The time while your children are little—preschoolers or in early primary grades—is a good time to think about the competing place of academics and sports in their lives, and what you are willing to sacrifice in one area in order to bolster the other.
In the US, sports are an important part of child development. Participation in sports leads to healthier bodies, better thinking brains, better sleep, friendships, teamwork, popularity, and discipline. Colleges want to see that students have been active in sports.
The problem isn’t sports per se, but the balance between sports and schoolwork. Some students can handle a rigorous sports practice schedule and keep high grades; others can’t. When students can’t, what is the priority—team sports, academics, or some compromise?
I teach a sixth grade student who plays fall football. He has three-hour practices three evenings a week, after which he showers, eats and then starts homework after 9 p.m. He also has a game on Saturdays—another four hours devoted to football. Football season starts in August and lasts until Thanksgiving—three and a half months of the school year. At mid-semester this fall, this student’s grades in reading and writing are in the low 70’s.

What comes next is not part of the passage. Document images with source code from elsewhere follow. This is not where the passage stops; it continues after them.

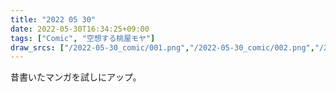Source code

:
```yaml
---
title: "2022 05 30"
date: 2022-05-30T16:34:25+09:00
tags: ["Comic", "空想する桃屋モヤ"]
draw_srcs: ["/2022-05-30_comic/001.png","/2022-05-30_comic/002.png","/2022-05-30_comic/003.png","/2022-05-30_comic/004.png","/2022-05-30_comic/005.png"]
---
```


昔書いたマンガを試しにアップ。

The mother knows football is partly to blame for her son’s mediocre grades, but she is reluctant to pull him from a sport he loves. She is also reluctant to limit her son to less practice time on school nights. If the coach says three hours, then three hours it is.
I have another sixth grader who plays year-round tennis. He practices several times a week with and without a coach. When he has a tennis match which conflicts with a reading/writing lesson, tennis wins. He is carrying a grade of 65 in ELA. The mother says he needs something which makes him feel good, and tennis is it.
In the past, I had another student who did gymnastics for three hours, four evenings a week. During the winter this student traveled to meets, sometimes taking whole weekends. Yet this student maintained a B average and won an academic scholarship to college.
If your child is still at the CVC stage of reading, then consideration of the place of sports in her or his life might seem premature. It’s not. You should decide ahead of time what grades you expect from your child and what you are willing to do to achieve those grades. Are you willing to commit to a sport which takes up many school evenings when your child could be doing homework? Are you willing to allow your child to participate many hours a week in a sport even though his grades are low? Where do you draw the line, if ever?
I recommend that when your little boy or girl signs up for T-ball or dance, that you appraise carefully the time commitment it entails. How will such a time commitment affect schoolwork? Talk to your child about your expectations and how your child can or cannot meet those expectations while still doing that sport. Then act accordingly.
Organized sports are optional. Doing well in school is not.